Schaub did rebound the next week in a home victory against the Colts, meaning the Texans needed only one win in their final two games to clinch home-field advantage.
In those two games, a home loss to the Vikings and a road defeat in Indianapolis, Schaub was more frog than prince, throwing no touchdown passes and two interceptions. When the team needed him most, Schaub was unable to deliver, and the Texans, despite winning the AFC South, failed in their goal of attaining a first-round bye.
Stars such as Scott Kazmir, Evan Longoria and David Price are Rays who lived up to their high expectations. The organization, however, has seen a handful of busts and underachieving prospects as well.
Without further delay, here are the four Rays prospects who never lived up to the hype.
In fact, the Vikings may have made a mistake in hiring him at all.

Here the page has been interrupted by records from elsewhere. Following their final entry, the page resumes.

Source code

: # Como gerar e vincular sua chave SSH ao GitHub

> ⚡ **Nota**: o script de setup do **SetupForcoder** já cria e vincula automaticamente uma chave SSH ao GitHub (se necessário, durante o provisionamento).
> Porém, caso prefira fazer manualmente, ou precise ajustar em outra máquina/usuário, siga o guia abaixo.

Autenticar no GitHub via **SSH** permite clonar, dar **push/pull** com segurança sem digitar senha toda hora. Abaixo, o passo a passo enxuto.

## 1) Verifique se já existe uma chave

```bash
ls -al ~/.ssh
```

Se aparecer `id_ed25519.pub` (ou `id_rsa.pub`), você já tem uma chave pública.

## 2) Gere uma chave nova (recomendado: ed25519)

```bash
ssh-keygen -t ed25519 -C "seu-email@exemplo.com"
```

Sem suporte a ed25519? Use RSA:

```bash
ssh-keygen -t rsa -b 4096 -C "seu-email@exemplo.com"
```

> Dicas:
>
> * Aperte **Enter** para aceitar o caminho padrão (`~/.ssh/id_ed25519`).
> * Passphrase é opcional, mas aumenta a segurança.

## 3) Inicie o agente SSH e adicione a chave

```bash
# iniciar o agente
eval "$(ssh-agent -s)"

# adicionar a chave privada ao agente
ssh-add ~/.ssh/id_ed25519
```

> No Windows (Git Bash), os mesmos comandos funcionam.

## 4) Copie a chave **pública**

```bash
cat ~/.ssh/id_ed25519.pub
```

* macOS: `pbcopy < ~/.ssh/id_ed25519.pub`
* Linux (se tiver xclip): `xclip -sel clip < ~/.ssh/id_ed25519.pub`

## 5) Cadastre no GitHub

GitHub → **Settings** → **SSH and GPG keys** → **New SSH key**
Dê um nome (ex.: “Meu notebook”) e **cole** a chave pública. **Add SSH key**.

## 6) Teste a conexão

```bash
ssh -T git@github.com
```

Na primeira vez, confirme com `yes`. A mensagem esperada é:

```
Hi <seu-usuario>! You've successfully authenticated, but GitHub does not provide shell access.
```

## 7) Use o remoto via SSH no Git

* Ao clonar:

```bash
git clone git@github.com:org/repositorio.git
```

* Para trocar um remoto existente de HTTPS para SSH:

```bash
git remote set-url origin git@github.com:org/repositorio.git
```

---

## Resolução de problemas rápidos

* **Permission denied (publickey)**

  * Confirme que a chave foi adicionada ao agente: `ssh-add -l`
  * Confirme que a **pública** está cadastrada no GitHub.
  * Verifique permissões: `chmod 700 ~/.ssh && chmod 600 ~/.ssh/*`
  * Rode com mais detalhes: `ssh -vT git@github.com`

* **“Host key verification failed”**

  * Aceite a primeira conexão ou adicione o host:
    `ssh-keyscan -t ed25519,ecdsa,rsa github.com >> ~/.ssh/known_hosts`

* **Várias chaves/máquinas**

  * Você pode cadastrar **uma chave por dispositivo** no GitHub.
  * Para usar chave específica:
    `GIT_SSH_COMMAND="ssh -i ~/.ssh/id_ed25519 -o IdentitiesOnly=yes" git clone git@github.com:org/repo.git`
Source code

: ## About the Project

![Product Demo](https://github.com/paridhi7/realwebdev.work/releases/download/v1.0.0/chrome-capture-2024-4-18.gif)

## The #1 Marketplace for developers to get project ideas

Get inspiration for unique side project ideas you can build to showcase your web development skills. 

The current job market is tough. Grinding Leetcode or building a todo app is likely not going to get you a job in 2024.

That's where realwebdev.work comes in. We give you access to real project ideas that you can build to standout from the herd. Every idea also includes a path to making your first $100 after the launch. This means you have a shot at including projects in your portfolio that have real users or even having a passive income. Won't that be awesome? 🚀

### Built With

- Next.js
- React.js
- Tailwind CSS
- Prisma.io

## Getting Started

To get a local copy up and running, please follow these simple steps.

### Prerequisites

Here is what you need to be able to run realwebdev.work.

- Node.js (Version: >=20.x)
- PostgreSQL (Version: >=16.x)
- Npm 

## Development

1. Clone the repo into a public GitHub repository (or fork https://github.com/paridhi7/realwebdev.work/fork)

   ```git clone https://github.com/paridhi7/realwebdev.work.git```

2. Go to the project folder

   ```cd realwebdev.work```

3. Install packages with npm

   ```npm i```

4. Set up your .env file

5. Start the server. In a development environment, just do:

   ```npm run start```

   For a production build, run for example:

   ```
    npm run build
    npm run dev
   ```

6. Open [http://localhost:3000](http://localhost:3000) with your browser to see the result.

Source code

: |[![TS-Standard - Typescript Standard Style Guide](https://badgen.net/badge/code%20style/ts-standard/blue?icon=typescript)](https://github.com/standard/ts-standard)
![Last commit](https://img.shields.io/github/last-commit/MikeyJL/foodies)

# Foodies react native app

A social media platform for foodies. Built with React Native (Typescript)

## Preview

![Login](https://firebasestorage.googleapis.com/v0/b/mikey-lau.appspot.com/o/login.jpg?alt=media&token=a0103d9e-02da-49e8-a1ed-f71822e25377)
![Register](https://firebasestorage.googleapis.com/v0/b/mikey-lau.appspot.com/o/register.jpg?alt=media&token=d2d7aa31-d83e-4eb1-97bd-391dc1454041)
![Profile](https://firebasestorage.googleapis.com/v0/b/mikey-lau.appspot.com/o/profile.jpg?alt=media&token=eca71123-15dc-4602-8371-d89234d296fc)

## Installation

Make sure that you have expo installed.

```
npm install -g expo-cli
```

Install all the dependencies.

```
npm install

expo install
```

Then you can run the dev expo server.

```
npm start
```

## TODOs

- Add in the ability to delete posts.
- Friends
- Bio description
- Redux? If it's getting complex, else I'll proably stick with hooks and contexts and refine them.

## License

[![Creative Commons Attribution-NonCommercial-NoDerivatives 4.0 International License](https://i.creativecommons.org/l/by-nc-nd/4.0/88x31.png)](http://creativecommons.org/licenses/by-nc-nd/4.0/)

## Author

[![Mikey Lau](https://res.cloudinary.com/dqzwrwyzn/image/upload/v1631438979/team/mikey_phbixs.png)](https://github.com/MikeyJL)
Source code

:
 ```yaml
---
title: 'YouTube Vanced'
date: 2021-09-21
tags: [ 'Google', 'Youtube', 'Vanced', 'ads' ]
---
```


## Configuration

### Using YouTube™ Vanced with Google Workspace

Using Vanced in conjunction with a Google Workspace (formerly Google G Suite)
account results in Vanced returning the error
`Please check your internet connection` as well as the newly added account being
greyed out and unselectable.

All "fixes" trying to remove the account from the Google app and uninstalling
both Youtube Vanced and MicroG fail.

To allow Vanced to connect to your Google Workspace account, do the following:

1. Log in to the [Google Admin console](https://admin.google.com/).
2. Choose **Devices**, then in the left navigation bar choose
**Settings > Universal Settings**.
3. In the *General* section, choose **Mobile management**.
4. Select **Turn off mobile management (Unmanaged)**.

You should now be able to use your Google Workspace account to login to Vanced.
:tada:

Bill Musgrave found himself with an offensive coordinator job shortly after Darrell Bevell, like so many other former Vikings, found a job with the Seahawks. He left Atlanta, along with Michael Jenkins, functionally earning a promotion from quarterbacks coach to offensive coordinator. Vikings general manager Rick Spielman and head coach Leslie Frazier were likely hoping that Musgrave could guide Christian Ponder’s development as successfully as he seemed to have guided Matt Ryan’s.

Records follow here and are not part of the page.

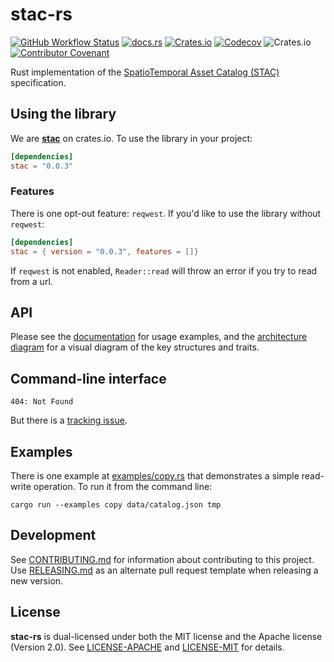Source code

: # stac-rs

[![GitHub Workflow Status](https://img.shields.io/github/workflow/status/gadomski/stac-rs/CI?style=for-the-badge)](https://github.com/gadomski/stac-rs/actions/workflows/ci.yml)
[![docs.rs](https://img.shields.io/docsrs/stac?style=for-the-badge)](https://docs.rs/stac/latest/stac/)
[![Crates.io](https://img.shields.io/crates/v/stac?style=for-the-badge)](https://crates.io/crates/stac)
[![Codecov](https://img.shields.io/codecov/c/github/gadomski/stac-rs?style=for-the-badge)](https://app.codecov.io/gh/gadomski/stac-rs/)
![Crates.io](https://img.shields.io/crates/l/stac?style=for-the-badge)
[![Contributor Covenant](https://img.shields.io/badge/Contributor%20Covenant-2.1-4baaaa.svg?style=for-the-badge)](./CODE_OF_CONDUCT) 

Rust implementation of the [SpatioTemporal Asset Catalog (STAC)](https://stacspec.org/) specification.

## Using the library

We are [**stac**](https://crates.io/crates/stac) on crates.io.
To use the library in your project:

```toml
[dependencies]
stac = "0.0.3"
```

### Features

There is one opt-out feature:  `reqwest`.
If you'd like to use the library without `reqwest`:

```toml
[dependencies]
stac = { version = "0.0.3", features = []}
```

If `reqwest` is not enabled, `Reader::read` will throw an error if you try to read from a url.

## API

Please see the [documentation](https://docs.rs/stac/latest/stac/) for usage examples, and the [architecture diagram](./ARCHITECTURE.md) for a visual diagram of the key structures and traits.

## Command-line interface

`404: Not Found`

But there is a [tracking issue](https://github.com/gadomski/stac-rs/issues/28).

## Examples

There is one example at [examples/copy.rs](./examples/copy.rs) that demonstrates a simple read-write operation.
To run it from the command line:

```shell
cargo run --examples copy data/catalog.json tmp
```

## Development

See [CONTRIBUTING.md](./CONTRIBUTING.md) for information about contributing to this project.
Use [RELEASING.md](./RELEASING.md) as an alternate pull request template when releasing a new version.

## License

**stac-rs** is dual-licensed under both the MIT license and the Apache license (Version 2.0).
See [LICENSE-APACHE](./LICENSE-APACHE) and [LICENSE-MIT](./LICENSE-MIT) for details.
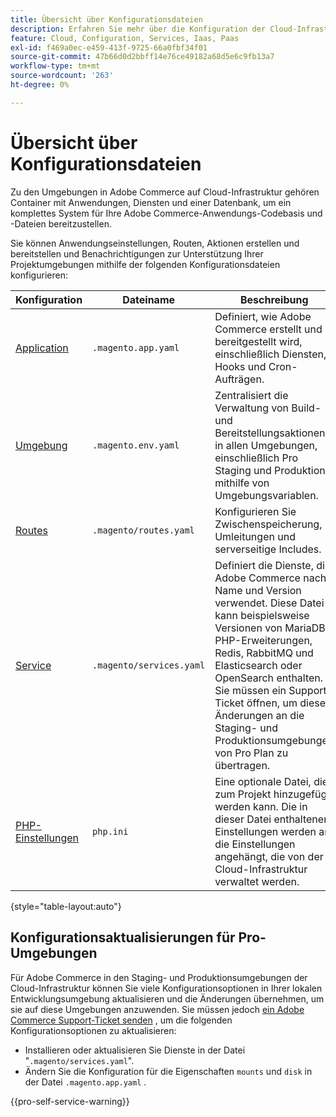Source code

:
 ```yaml
---
title: Übersicht über Konfigurationsdateien
description: Erfahren Sie mehr über die Konfiguration der Cloud-Infrastruktur-Umgebung zur Unterstützung der Bereitstellung und Verwaltung Ihres benutzerdefinierten Adobe Commerce-Stores.
feature: Cloud, Configuration, Services, Iaas, Paas
exl-id: f469a0ec-e459-413f-9725-66a0fbf34f01
source-git-commit: 47b66d0d2bbff14e76ce49182a68d5e6c9fb13a7
workflow-type: tm+mt
source-wordcount: '263'
ht-degree: 0%

---
```


# Übersicht über Konfigurationsdateien

Zu den Umgebungen in Adobe Commerce auf Cloud-Infrastruktur gehören Container mit Anwendungen, Diensten und einer Datenbank, um ein komplettes System für Ihre Adobe Commerce-Anwendungs-Codebasis und -Dateien bereitzustellen.

Sie können Anwendungseinstellungen, Routen, Aktionen erstellen und bereitstellen und Benachrichtigungen zur Unterstützung Ihrer Projektumgebungen mithilfe der folgenden Konfigurationsdateien konfigurieren:

| Konfiguration | Dateiname | Beschreibung |
| ------------- | -------- | ----------- |
| [Application](../application/configure-app-yaml.md) | `.magento.app.yaml` | Definiert, wie Adobe Commerce erstellt und bereitgestellt wird, einschließlich Diensten, Hooks und Cron-Aufträgen. |
| [Umgebung](configure-env-yaml.md) | `.magento.env.yaml` | Zentralisiert die Verwaltung von Build- und Bereitstellungsaktionen in allen Umgebungen, einschließlich Pro Staging und Produktion, mithilfe von Umgebungsvariablen. |
| [Routes](../routes/routes-yaml.md) | `.magento/routes.yaml` | Konfigurieren Sie Zwischenspeicherung, Umleitungen und serverseitige Includes. |
| [Service](../services/services-yaml.md) | `.magento/services.yaml` | Definiert die Dienste, die Adobe Commerce nach Name und Version verwendet. Diese Datei kann beispielsweise Versionen von MariaDB, PHP-Erweiterungen, Redis, RabbitMQ und Elasticsearch oder OpenSearch enthalten. Sie müssen ein Support-Ticket öffnen, um diese Änderungen an die Staging- und Produktionsumgebungen von Pro Plan zu übertragen. |
| [PHP-Einstellungen](../application/php-settings.md#configure-php) | `php.ini` | Eine optionale Datei, die zum Projekt hinzugefügt werden kann. Die in dieser Datei enthaltenen Einstellungen werden an die Einstellungen angehängt, die von der Cloud-Infrastruktur verwaltet werden. |

{style="table-layout:auto"}

## Konfigurationsaktualisierungen für Pro-Umgebungen

Für Adobe Commerce in den Staging- und Produktionsumgebungen der Cloud-Infrastruktur können Sie viele Konfigurationsoptionen in Ihrer lokalen Entwicklungsumgebung aktualisieren und die Änderungen übernehmen, um sie auf diese Umgebungen anzuwenden. Sie müssen jedoch [ein Adobe Commerce Support-Ticket senden](https://experienceleague.adobe.com/docs/commerce-knowledge-base/kb/help-center-guide/magento-help-center-user-guide.html#submit-ticket) , um die folgenden Konfigurationsoptionen zu aktualisieren:

- Installieren oder aktualisieren Sie Dienste in der Datei &quot;`.magento/services.yaml`&quot;.
- Ändern Sie die Konfiguration für die Eigenschaften `mounts` und `disk` in der Datei `.magento.app.yaml` .

{{pro-self-service-warning}}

With Christian Ponder struggling, and the passing game mired in 31st, there’s ample reason to question Musgrave. More than that, the curiosity of keeping Percy Harvin out of red-zone packages until given explicit instruction to keep him on the field raises serious concerns about his acumen.

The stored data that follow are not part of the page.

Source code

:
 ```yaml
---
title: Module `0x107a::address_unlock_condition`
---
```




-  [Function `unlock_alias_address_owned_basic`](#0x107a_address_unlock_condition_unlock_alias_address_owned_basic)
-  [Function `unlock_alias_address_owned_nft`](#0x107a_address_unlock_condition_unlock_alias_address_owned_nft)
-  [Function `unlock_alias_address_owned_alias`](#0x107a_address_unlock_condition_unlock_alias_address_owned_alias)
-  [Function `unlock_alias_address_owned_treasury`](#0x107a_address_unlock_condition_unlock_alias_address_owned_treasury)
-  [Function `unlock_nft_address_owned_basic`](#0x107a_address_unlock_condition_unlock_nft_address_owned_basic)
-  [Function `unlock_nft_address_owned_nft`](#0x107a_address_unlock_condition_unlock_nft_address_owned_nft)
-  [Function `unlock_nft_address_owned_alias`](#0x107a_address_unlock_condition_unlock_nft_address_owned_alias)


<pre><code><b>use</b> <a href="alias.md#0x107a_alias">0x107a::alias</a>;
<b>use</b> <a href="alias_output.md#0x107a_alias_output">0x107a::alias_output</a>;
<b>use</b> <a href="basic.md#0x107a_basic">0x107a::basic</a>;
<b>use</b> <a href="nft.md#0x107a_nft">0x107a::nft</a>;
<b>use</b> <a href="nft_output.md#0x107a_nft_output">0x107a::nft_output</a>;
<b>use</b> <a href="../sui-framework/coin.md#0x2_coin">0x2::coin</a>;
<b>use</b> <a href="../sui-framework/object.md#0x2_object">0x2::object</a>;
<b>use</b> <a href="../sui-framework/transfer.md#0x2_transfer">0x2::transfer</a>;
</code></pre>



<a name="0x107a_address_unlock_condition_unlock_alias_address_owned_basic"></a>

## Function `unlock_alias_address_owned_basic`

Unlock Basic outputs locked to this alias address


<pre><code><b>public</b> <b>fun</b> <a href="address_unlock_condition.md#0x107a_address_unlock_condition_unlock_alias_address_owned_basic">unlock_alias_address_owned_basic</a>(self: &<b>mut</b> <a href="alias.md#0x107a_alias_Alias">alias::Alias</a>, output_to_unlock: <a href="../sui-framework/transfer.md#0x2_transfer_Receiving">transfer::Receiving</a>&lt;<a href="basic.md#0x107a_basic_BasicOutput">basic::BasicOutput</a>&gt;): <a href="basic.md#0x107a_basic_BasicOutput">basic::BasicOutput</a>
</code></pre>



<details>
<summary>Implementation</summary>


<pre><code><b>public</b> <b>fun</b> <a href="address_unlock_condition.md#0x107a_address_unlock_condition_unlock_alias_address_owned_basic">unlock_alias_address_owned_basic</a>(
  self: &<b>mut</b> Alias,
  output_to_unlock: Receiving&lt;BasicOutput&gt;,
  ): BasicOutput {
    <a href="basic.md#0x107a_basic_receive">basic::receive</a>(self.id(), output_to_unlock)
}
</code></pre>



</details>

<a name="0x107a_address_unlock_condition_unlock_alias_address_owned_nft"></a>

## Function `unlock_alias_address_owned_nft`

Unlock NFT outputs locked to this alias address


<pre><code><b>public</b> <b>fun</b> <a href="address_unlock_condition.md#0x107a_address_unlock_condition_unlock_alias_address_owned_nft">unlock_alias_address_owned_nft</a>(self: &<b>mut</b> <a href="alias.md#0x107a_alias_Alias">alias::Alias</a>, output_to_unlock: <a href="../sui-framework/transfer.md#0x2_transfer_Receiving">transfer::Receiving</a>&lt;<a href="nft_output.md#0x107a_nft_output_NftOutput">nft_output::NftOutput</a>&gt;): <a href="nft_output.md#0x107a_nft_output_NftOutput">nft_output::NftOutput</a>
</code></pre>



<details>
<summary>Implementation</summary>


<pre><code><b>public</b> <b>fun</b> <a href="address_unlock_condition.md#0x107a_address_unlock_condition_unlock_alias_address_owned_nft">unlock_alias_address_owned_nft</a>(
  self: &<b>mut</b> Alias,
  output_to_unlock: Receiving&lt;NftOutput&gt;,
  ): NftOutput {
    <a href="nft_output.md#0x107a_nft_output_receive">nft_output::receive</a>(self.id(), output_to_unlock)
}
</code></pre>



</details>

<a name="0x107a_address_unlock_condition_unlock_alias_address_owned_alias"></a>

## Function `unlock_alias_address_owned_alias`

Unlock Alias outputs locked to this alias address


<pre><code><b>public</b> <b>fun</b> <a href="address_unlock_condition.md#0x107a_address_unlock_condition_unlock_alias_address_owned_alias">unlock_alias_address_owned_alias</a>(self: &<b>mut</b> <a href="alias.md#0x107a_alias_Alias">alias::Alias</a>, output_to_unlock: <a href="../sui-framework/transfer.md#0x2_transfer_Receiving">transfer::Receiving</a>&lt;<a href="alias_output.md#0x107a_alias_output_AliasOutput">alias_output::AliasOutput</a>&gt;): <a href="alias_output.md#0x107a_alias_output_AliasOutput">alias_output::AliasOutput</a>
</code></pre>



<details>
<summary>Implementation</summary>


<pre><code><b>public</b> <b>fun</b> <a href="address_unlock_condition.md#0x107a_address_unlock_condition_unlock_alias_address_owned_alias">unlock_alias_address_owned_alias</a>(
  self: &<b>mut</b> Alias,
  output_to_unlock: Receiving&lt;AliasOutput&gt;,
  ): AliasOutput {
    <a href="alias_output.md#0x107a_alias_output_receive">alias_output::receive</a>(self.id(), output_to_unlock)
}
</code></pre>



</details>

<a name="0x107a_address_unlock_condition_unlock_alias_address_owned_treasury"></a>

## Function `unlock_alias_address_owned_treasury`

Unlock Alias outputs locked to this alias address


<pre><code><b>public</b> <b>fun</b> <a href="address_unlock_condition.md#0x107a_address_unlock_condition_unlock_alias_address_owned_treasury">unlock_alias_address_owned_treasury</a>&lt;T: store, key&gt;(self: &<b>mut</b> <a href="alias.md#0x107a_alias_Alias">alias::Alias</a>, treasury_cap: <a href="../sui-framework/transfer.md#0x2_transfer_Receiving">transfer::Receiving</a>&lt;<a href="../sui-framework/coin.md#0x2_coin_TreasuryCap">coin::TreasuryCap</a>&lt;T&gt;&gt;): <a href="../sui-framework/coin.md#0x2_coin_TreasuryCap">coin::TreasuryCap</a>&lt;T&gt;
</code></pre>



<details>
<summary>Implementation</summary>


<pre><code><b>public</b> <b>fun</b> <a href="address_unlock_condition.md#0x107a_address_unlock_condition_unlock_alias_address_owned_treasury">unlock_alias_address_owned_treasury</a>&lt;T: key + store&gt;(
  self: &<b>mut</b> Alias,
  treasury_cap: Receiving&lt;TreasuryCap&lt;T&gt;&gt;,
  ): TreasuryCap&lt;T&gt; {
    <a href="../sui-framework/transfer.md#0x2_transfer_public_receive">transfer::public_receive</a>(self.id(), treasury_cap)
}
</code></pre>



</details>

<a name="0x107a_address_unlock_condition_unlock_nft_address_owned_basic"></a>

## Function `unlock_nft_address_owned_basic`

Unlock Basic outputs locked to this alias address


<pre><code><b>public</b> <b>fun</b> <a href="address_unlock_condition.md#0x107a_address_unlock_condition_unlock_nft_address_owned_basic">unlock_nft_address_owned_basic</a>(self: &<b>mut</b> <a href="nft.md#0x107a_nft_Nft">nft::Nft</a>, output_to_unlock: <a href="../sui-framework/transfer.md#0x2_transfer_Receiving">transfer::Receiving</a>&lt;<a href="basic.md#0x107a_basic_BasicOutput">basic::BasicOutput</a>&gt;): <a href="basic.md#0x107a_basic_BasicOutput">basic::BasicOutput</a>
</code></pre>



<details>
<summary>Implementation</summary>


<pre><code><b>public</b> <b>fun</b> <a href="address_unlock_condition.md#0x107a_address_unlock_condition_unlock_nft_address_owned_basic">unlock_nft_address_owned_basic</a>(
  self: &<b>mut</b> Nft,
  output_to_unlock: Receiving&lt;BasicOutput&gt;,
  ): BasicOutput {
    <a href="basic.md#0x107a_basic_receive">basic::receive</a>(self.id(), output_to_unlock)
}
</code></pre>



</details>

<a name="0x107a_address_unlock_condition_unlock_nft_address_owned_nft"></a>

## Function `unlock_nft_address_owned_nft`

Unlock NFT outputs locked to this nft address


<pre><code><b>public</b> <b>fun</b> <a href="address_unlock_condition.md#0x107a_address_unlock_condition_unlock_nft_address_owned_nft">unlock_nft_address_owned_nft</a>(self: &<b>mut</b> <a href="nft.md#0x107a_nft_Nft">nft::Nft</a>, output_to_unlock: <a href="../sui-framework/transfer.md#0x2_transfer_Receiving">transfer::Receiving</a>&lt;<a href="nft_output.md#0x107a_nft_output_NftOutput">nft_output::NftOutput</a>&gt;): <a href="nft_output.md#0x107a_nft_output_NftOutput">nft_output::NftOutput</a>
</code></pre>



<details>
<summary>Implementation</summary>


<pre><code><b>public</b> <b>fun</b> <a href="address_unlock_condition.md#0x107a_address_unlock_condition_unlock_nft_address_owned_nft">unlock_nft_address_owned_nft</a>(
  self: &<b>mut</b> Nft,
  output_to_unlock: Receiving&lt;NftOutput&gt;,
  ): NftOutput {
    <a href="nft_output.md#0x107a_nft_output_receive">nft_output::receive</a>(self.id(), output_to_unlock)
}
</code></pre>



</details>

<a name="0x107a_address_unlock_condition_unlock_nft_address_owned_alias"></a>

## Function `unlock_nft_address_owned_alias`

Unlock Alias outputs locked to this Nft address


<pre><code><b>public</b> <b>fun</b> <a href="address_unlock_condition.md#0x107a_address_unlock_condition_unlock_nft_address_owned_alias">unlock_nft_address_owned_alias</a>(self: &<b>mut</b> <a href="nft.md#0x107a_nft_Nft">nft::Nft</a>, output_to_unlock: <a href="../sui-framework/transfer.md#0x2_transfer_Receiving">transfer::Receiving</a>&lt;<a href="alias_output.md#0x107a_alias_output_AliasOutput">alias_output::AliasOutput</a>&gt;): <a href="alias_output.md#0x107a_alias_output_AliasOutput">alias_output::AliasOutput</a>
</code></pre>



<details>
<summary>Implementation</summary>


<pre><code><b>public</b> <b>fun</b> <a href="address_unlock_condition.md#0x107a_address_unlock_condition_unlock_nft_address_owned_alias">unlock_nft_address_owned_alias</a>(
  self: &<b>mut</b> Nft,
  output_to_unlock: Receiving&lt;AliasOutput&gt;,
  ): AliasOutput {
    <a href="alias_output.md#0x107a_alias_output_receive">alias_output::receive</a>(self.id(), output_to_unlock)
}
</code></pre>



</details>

So, what does Musgrave bring to the Vikings offense?
The easiest way to determine if bringing in Musgrave was a mistake is to go through his responsibilities and skills at coordinator.
Bill Musgrave is simply one of the most innovative play designers in the National Football League today. While he won’t get credit for forwarding the concept of the “space” player, Tavon Austin should send him and Harvin a big thank you card for what they did to increase the value of undersized but agile playmakers.
More than that, Musgrave has broken the mold on the types of plays that can be called with “gadget” players and is one of the few people who knows how to create an offense around these sorts of playmakers. More than simply calling end-around and bubble screens, Musgrave has been able to give the ball to Harvin the same way using dozens of different looks.
It’s more than running the same screen pass out of different formations; it’s changing the blocking assignments and creating different lanes and angles for Harvin and Adrian Peterson to run through.
Implementing an inverted wishbone, for example, gave the Vikings new ways to give their best playmakers the ball while still getting an upper hand on the chess match on the field—the Vikings were usually a step ahead of defenses. While they were still going through their checks against new formations, the Vikings had already figured out how the defense was going to attack them, and they adapted.
Injuries are the saddest part of the story of basketball.Often times the difference between greatness and just anohter disappointing career isn how a player performs in a game or how hard he practices .it comes in a sad,split-second moment on the court when a player goes down.
Injuries are the saddest part of the story of basketball.Often times the difference Injuries are the saddest part of the story of basketball.Often times the differenceInjuries are the saddest part of the story of basketball.Often times the differenceInjuries are the saddest part of the story of basketball.Often times the differenceInjuries are the saddest part of the story of basketball.Often times the differenceInjuries are the saddest part of the story of basketball.Often times the difference between greatness and just anohter disappointing career isn how a player performs in a game or how hard he practices .it comes in a sad,split-second moment on the court when a player goes down.